- _Problem to solve_
Search the records for the string "seconds". Copy each line where it occurs.

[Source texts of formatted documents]
▬▬▬▬▬▬

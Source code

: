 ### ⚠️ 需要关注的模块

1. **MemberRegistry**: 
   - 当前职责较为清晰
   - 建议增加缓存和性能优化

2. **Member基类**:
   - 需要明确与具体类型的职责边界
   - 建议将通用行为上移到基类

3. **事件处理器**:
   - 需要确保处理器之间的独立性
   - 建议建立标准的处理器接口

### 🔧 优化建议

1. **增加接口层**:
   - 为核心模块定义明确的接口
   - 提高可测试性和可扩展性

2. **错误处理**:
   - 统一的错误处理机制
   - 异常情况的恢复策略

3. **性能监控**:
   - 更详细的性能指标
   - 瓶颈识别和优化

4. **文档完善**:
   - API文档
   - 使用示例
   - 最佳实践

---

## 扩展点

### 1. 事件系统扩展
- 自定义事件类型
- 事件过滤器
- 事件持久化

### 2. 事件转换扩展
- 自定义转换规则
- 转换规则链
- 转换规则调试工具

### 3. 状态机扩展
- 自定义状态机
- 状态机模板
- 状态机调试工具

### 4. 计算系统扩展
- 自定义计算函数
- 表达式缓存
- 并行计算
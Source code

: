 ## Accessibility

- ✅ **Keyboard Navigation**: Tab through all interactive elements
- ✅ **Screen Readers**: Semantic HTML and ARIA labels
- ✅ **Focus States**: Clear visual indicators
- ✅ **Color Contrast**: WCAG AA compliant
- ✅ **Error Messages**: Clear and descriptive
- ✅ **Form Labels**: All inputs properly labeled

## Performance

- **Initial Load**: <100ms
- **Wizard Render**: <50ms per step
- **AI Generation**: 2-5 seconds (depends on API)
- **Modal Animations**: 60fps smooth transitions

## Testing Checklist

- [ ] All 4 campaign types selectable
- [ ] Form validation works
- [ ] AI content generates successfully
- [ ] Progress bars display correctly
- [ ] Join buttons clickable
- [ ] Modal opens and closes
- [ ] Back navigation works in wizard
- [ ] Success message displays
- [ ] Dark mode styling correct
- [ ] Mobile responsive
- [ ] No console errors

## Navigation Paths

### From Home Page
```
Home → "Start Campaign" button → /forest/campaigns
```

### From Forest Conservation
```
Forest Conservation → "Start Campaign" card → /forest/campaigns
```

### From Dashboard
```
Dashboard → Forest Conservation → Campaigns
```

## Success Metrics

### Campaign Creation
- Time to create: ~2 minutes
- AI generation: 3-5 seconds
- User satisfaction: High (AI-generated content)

▬▬▬▬▬▬

- _Result of the task_
- **AI Generation**: 2-5 seconds (depends on API)
- AI generation: 3-5 seconds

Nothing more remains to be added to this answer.